(RECORDED DATA)
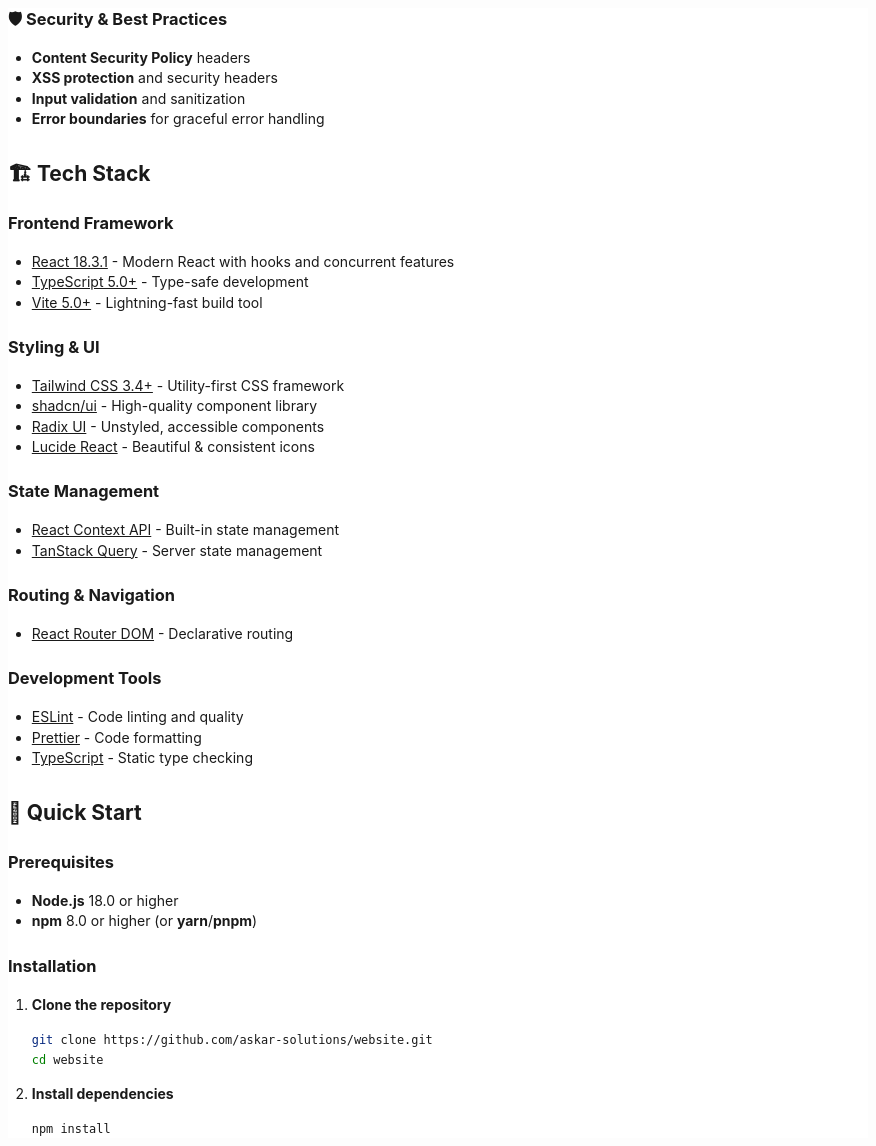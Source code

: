 ### 🛡️ **Security & Best Practices**
- **Content Security Policy** headers
- **XSS protection** and security headers
- **Input validation** and sanitization
- **Error boundaries** for graceful error handling

## 🏗️ Tech Stack

### **Frontend Framework**
- [React 18.3.1](https://reactjs.org/) - Modern React with hooks and concurrent features
- [TypeScript 5.0+](https://www.typescriptlang.org/) - Type-safe development
- [Vite 5.0+](https://vitejs.dev/) - Lightning-fast build tool

### **Styling & UI**
- [Tailwind CSS 3.4+](https://tailwindcss.com/) - Utility-first CSS framework
- [shadcn/ui](https://ui.shadcn.com/) - High-quality component library
- [Radix UI](https://www.radix-ui.com/) - Unstyled, accessible components
- [Lucide React](https://lucide.dev/) - Beautiful & consistent icons

### **State Management**
- [React Context API](https://reactjs.org/docs/context.html) - Built-in state management
- [TanStack Query](https://tanstack.com/query) - Server state management

### **Routing & Navigation**
- [React Router DOM](https://reactrouter.com/) - Declarative routing

### **Development Tools**
- [ESLint](https://eslint.org/) - Code linting and quality
- [Prettier](https://prettier.io/) - Code formatting
- [TypeScript](https://www.typescriptlang.org/) - Static type checking

## 🚀 Quick Start

### Prerequisites
- **Node.js** 18.0 or higher
- **npm** 8.0 or higher (or **yarn**/**pnpm**)

### Installation

1. **Clone the repository**
   ```bash
   git clone https://github.com/askar-solutions/website.git
   cd website
   ```

2. **Install dependencies**
   ```bash
   npm install
   ```
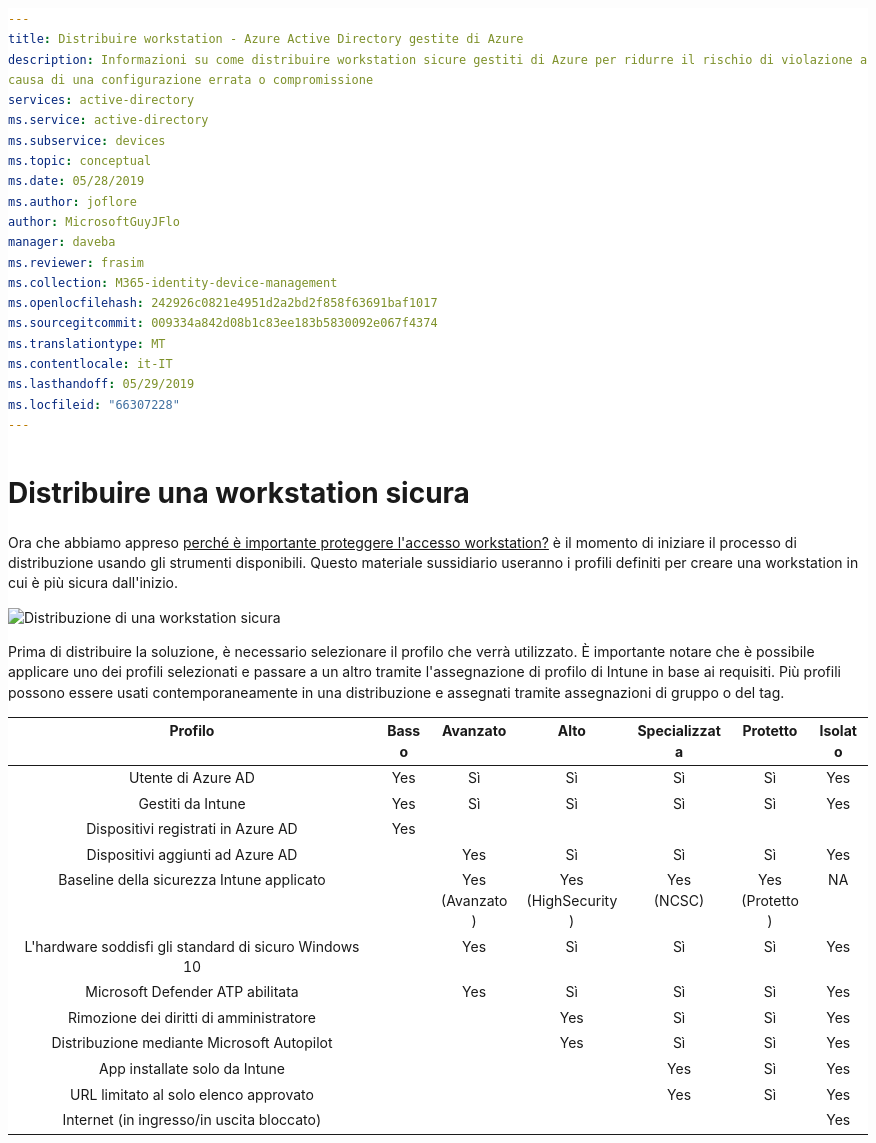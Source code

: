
 ```yaml
---
title: Distribuire workstation - Azure Active Directory gestite di Azure
description: Informazioni su come distribuire workstation sicure gestiti di Azure per ridurre il rischio di violazione a causa di una configurazione errata o compromissione
services: active-directory
ms.service: active-directory
ms.subservice: devices
ms.topic: conceptual
ms.date: 05/28/2019
ms.author: joflore
author: MicrosoftGuyJFlo
manager: daveba
ms.reviewer: frasim
ms.collection: M365-identity-device-management
ms.openlocfilehash: 242926c0821e4951d2a2bd2f858f63691baf1017
ms.sourcegitcommit: 009334a842d08b1c83ee183b5830092e067f4374
ms.translationtype: MT
ms.contentlocale: it-IT
ms.lasthandoff: 05/29/2019
ms.locfileid: "66307228"
---
```

# <a name="deploy-a-secure-workstation"></a>Distribuire una workstation sicura

Ora che abbiamo appreso [perché è importante proteggere l'accesso workstation?](concept-azure-managed-workstation.md) è il momento di iniziare il processo di distribuzione usando gli strumenti disponibili. Questo materiale sussidiario useranno i profili definiti per creare una workstation in cui è più sicura dall'inizio.

![Distribuzione di una workstation sicura](./media/howto-azure-managed-workstation/deploying-secure-workstations.png)

Prima di distribuire la soluzione, è necessario selezionare il profilo che verrà utilizzato. È importante notare che è possibile applicare uno dei profili selezionati e passare a un altro tramite l'assegnazione di profilo di Intune in base ai requisiti. Più profili possono essere usati contemporaneamente in una distribuzione e assegnati tramite assegnazioni di gruppo o del tag.

| Profilo | Basso | Avanzato | Alto | Specializzata | Protetto | Isolato |
| :---: | :---: | :---: | :---: | :---: | :---: | :---: |
| Utente di Azure AD | Yes | Sì | Sì | Sì | Sì | Yes |
| Gestiti da Intune | Yes | Sì | Sì | Sì | Sì | Yes |
| Dispositivi registrati in Azure AD | Yes |  |  |  |  | |   |
| Dispositivi aggiunti ad Azure AD |   | Yes | Sì | Sì | Sì | Yes |
| Baseline della sicurezza Intune applicato |   | Yes <br> (Avanzato) | Yes <br> (HighSecurity) | Yes <br> (NCSC) | Yes <br> (Protetto) |  NA |
| L'hardware soddisfi gli standard di sicuro Windows 10 |   | Yes | Sì | Sì | Sì | Yes |
| Microsoft Defender ATP abilitata |   | Yes  | Sì | Sì | Sì | Yes |
| Rimozione dei diritti di amministratore |   |   | Yes  | Sì | Sì | Yes |
| Distribuzione mediante Microsoft Autopilot |   |   | Yes  | Sì | Sì | Yes |
| App installate solo da Intune |   |   |   | Yes | Sì |Yes |
| URL limitato al solo elenco approvato |   |   |   | Yes | Sì |Yes |
| Internet (in ingresso/in uscita bloccato) |   |   |   |  |  |Yes |
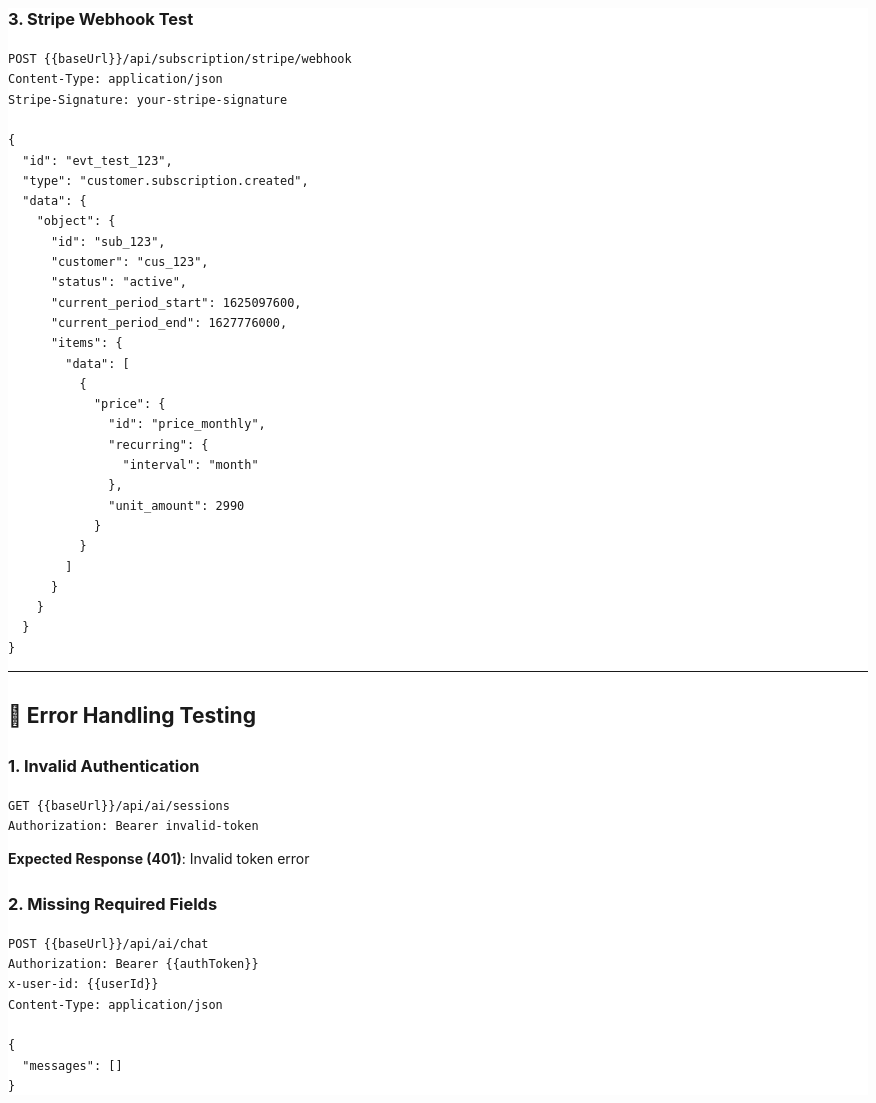 ### 3. Stripe Webhook Test
```http
POST {{baseUrl}}/api/subscription/stripe/webhook
Content-Type: application/json
Stripe-Signature: your-stripe-signature

{
  "id": "evt_test_123",
  "type": "customer.subscription.created",
  "data": {
    "object": {
      "id": "sub_123",
      "customer": "cus_123",
      "status": "active",
      "current_period_start": 1625097600,
      "current_period_end": 1627776000,
      "items": {
        "data": [
          {
            "price": {
              "id": "price_monthly",
              "recurring": {
                "interval": "month"
              },
              "unit_amount": 2990
            }
          }
        ]
      }
    }
  }
}
```

---

## 🚨 Error Handling Testing

### 1. Invalid Authentication
```http
GET {{baseUrl}}/api/ai/sessions
Authorization: Bearer invalid-token
```

**Expected Response (401)**: Invalid token error

### 2. Missing Required Fields
```http
POST {{baseUrl}}/api/ai/chat
Authorization: Bearer {{authToken}}
x-user-id: {{userId}}
Content-Type: application/json

{
  "messages": []
}
```
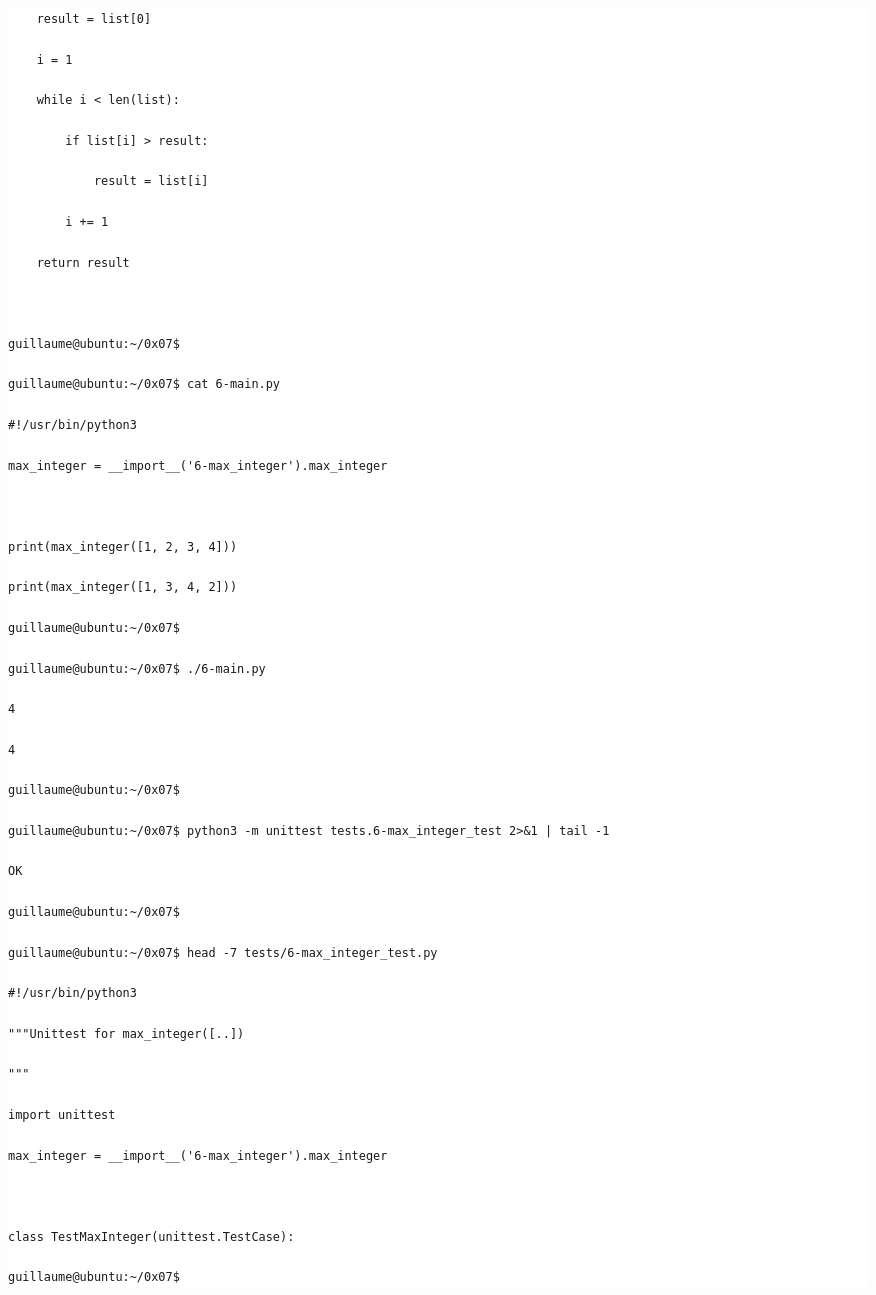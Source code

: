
```
    result = list[0]

    i = 1

    while i < len(list):

        if list[i] > result:

            result = list[i]

        i += 1

    return result



guillaume@ubuntu:~/0x07$

guillaume@ubuntu:~/0x07$ cat 6-main.py

#!/usr/bin/python3

max_integer = __import__('6-max_integer').max_integer



print(max_integer([1, 2, 3, 4]))

print(max_integer([1, 3, 4, 2]))

guillaume@ubuntu:~/0x07$

guillaume@ubuntu:~/0x07$ ./6-main.py

4

4

guillaume@ubuntu:~/0x07$

guillaume@ubuntu:~/0x07$ python3 -m unittest tests.6-max_integer_test 2>&1 | tail -1

OK

guillaume@ubuntu:~/0x07$

guillaume@ubuntu:~/0x07$ head -7 tests/6-max_integer_test.py

#!/usr/bin/python3

"""Unittest for max_integer([..])

"""

import unittest

max_integer = __import__('6-max_integer').max_integer



class TestMaxInteger(unittest.TestCase):

guillaume@ubuntu:~/0x07$
```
(End RECORDED DATA)
#### REQUIRED ACTION
Show the lines above that include "Intune".

#### RESULT OF THIS EXERCISE
Prima di distribuire la soluzione, è necessario selezionare il profilo che verrà utilizzato. È importante notare che è possibile applicare uno dei profili selezionati e passare a un altro tramite l'assegnazione di profilo di Intune in base ai requisiti. Più profili possono essere usati contemporaneamente in una distribuzione e assegnati tramite assegnazioni di gruppo o del tag.
| Gestiti da Intune | Yes | Sì | Sì | Sì | Sì | Yes |
| Baseline della sicurezza Intune applicato |   | Yes <br> (Avanzato) | Yes <br> (HighSecurity) | Yes <br> (NCSC) | Yes <br> (Protetto) |  NA |
| App installate solo da Intune |   |   |   | Yes | Sì |Yes |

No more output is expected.